Luís Montenegro já tinha sugerido que, à semelhança de André Ventura com quem se reuniu esta quarta-feira, poderia ter um encontro com José Luís Carneiro em breve, para discutir vários temas, incluindo o pacote laboral. O encontro vai acontecer, confirmou o secretário-geral do PS numa entrevista à CNN Portugal. Está marcado para esta quinta-feira, dia em que a proposta do Governo para alterar o Código do Trabalho vai a Conselho de Ministros, marcado para as 9h30, com briefing agendado para as 15h30.
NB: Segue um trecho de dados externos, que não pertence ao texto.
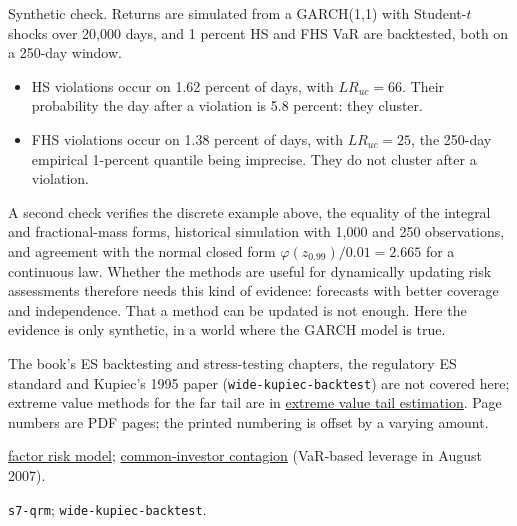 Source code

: \begin{qfmethod}
 Synthetic check. Returns are simulated from a GARCH(1,1) with Student-$t$ shocks over 20{,}000 days, and 1 percent HS and FHS VaR are backtested, both on a 250-day window.
\begin{itemize}
\item HS violations occur on 1.62 percent of days, with $LR_{uc}=66$. Their probability the day after a violation is 5.8 percent: they cluster.
\item FHS violations occur on 1.38 percent of days, with $LR_{uc}=25$, the 250-day empirical 1-percent quantile being imprecise. They do not cluster after a violation.
\end{itemize}
A second check verifies the discrete example above, the equality of the integral and fractional-mass forms, historical simulation with 1{,}000 and 250 observations, and agreement with the normal closed form $\varphi(z_{0.99})/0.01=2.665$ for a continuous law. Whether the methods are useful for dynamically updating risk assessments therefore needs this kind of evidence: forecasts with better coverage and independence. That a method can be updated is not enough. Here the evidence is only synthetic, in a world where the GARCH model is true.

 The book's ES backtesting and stress-testing chapters, the regulatory ES standard and Kupiec's 1995 paper (\nolinkurl{wide-kupiec-backtest}) are not covered here; extreme value methods for the far tail are in \hyperref[meth:extreme-value-tail-estimation]{extreme value tail estimation}. Page numbers are PDF pages; the printed numbering is offset by a varying amount.

 \hyperref[mod:factor-risk-model]{factor risk model}; \hyperref[def:common-investor-contagion]{common-investor contagion} (VaR-based leverage in August 2007).

 \nolinkurl{s7-qrm}; \nolinkurl{wide-kupiec-backtest}.

\end{qfmethod}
“Temos a intenção de ter um encontro durante o dia de amanhã para passar em revista vários assuntos, mas é evidente que daí não se pode extrair a ilação de que o PS viabilizará a proposta de contra-reforma laboral do Governo”, defendeu Carneiro, detalhando que o convite para o encontro lhe foi dirigido pelo primeiro-ministro na segunda-feira.
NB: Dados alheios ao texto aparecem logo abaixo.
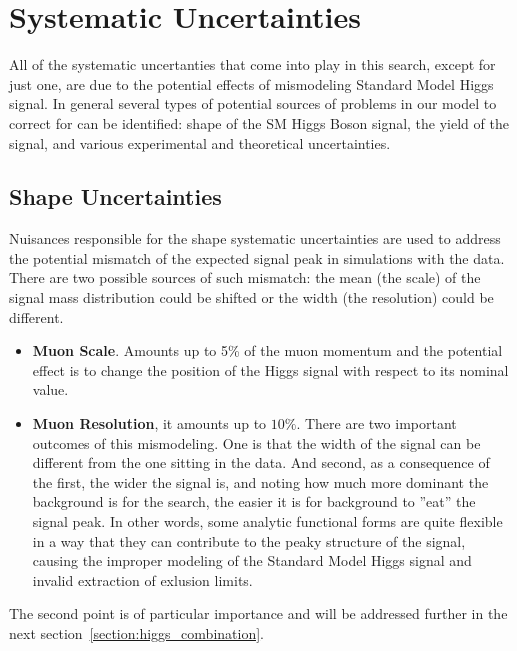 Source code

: \section{Systematic Uncertainties} \label{section:higgs_systematics}
All of the systematic uncertanties that come into play in this search, except for just one, are due to the potential effects of mismodeling Standard Model Higgs signal. In general several types of potential sources of problems in our model to correct for can be identified: shape of the SM Higgs Boson signal, the yield of the signal, and various experimental and theoretical uncertainties.

\subsection{Shape Uncertainties}
Nuisances responsible for the shape systematic uncertainties are used to address the potential mismatch of the expected signal peak in simulations with the data. There are two possible sources of such mismatch: the mean (the scale) of the signal mass distribution could be shifted or the width (the resolution) could be different.
\begin{itemize}
    \item {\bf Muon Scale}. Amounts up to 5\% of the muon momentum and the potential effect is to change the position of the Higgs signal with respect to its nominal value.
    \item {\bf Muon Resolution}, it amounts up to $10\%$. There are two important outcomes of this mismodeling. One is that the width of the signal can be different from the one sitting in the data. And second, as a consequence of the first, the wider the signal is, and noting how much more dominant the background is for the search, the easier it is for background to ''eat'' the signal peak. In other words, some analytic functional forms are quite flexible in a way that they can contribute to the peaky structure of the signal, causing the improper modeling of the Standard Model Higgs signal and invalid extraction of exlusion limits.
\end{itemize}
The second point is of particular importance and will be addressed further in the next section~\ref{section:higgs_combination}.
Na entrevista, o líder do PS recusou estar “melindrado” por Ventura ter ido primeiro à residência oficial do primeiro-ministro e diz que vai exigir que Montenegro lhe explique as razões para as alterações propostas pelo Governo à lei laboral.
Não é ainda conhecida a hora da reunião entre os líderes do Governo e do PS, com Carneiro a garantir que não lhe faz diferença que o encontro ocorra depois de o Conselho de Ministros aprovar o documento da reforma laboral que vai seguir, depois, para a Assembleia da República.
Questionado sobre a sua abertura para negociar este documento, o socialista disse que só poderá estar “disponível” para negociá-lo “depois de conhecer a proposta do Governo“. “Seria como falar agora do Orçamento do Estado sem o conhecer”, comparou.
Acusou ainda André Ventura de ter propostas “em estado gasoso”, que estão sempre a mudar. Num paralelo, garantiu que nunca mudou de posição desde que o Anteprojeto Trabalho XXI foi apresentado em julho do ano passado, considerando que o Governo quis fazer “um ajuste de contas” com a Agenda do Trabalho Digno implementada pelo PS por via desta proposta de reforma.
Carneiro sugere que Governo retirou proposta de reposição dos dias de férias na concertação para usá-la agora como “cedência” no Parlamento
“Vi o líder do Chega a falar de propostas que eu sei que o Governo levou à concertação social e depois retirou”, atira José Luís Carneiro, confirmando que se referia ao aumento dos dias de férias, que admite ser uma medida que o Governo quer “agora para levar ao Parlamento” para ter “cedências a dar”.
Em novembro, o Governo propôs repor três dias de férias, deixando depois cair esta proposta. Na altura, a ministra do Trabalho, Maria do Rosário Palma Ramalho, enviou à UGT um documento em que fazia alterações ao anteprojeto da reforma laboral, na tentativa de demover a unidade sindical de se juntar à CGTP na greve geral de 11 de dezembro.
Uma das cedências era a reposição dos três dias de férias dependentes da assiduidade, eliminados no tempo da troika e cuja reposição já tinha sido admitida no caso da Função Pública. Em março, deixou cair esta mesma proposta.
O líder socialista diz que o PS vai ter “uma abordagem global” em relação ao pacote laboral. Carneiro considera ainda que a proposta do Chega para a descida da idade da reforma é uma “traição às futuras gerações”.